PROBLEM TO WORK ON: Begin at the line below that has "Use project boards to track" and stop after the line that has "Issue: Poor communication". Please restate only those lines, word for word.

LISTED ENTRIES:
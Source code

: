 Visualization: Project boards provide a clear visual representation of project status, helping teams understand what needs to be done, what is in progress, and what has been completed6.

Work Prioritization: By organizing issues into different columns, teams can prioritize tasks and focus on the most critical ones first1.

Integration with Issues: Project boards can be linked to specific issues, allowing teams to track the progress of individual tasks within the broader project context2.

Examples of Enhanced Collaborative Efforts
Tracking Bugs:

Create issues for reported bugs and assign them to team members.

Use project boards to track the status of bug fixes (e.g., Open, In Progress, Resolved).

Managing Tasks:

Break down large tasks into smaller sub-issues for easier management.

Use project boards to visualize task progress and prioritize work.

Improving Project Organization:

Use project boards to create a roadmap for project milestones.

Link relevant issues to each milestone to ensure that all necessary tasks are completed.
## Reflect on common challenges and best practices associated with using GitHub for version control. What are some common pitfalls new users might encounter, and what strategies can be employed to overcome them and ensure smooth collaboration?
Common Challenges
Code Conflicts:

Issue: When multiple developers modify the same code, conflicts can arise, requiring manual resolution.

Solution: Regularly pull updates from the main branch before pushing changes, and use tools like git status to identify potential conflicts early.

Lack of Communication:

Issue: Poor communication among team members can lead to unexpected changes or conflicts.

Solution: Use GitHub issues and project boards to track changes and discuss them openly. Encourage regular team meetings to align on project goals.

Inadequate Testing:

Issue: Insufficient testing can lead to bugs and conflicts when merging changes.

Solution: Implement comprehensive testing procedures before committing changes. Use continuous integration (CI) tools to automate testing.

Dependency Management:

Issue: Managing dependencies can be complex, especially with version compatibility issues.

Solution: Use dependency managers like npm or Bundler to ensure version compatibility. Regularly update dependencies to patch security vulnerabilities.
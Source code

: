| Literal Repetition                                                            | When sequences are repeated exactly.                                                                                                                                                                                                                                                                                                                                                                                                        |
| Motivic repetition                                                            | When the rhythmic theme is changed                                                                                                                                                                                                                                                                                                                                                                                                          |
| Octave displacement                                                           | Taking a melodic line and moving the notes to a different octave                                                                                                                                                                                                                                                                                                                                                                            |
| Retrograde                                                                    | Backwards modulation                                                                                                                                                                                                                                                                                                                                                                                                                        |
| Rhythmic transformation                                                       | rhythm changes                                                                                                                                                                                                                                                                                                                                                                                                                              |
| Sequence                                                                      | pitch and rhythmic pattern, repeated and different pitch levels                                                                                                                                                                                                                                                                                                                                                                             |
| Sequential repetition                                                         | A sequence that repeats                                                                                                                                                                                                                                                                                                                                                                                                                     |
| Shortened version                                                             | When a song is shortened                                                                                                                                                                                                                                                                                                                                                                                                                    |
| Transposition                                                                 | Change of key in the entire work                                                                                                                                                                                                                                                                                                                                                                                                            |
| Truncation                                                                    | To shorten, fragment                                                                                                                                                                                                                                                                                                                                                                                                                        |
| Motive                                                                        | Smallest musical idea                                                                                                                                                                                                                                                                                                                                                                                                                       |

REPLY TO THE EXERCISE:
Use project boards to track the status of bug fixes (e.g., Open, In Progress, Resolved).

Managing Tasks:

Break down large tasks into smaller sub-issues for easier management.

Use project boards to visualize task progress and prioritize work.

Improving Project Organization:

Use project boards to create a roadmap for project milestones.

Link relevant issues to each milestone to ensure that all necessary tasks are completed.
## Reflect on common challenges and best practices associated with using GitHub for version control. What are some common pitfalls new users might encounter, and what strategies can be employed to overcome them and ensure smooth collaboration?
Common Challenges
Code Conflicts:

Issue: When multiple developers modify the same code, conflicts can arise, requiring manual resolution.

Solution: Regularly pull updates from the main branch before pushing changes, and use tools like git status to identify potential conflicts early.

Lack of Communication:

Issue: Poor communication among team members can lead to unexpected changes or conflicts.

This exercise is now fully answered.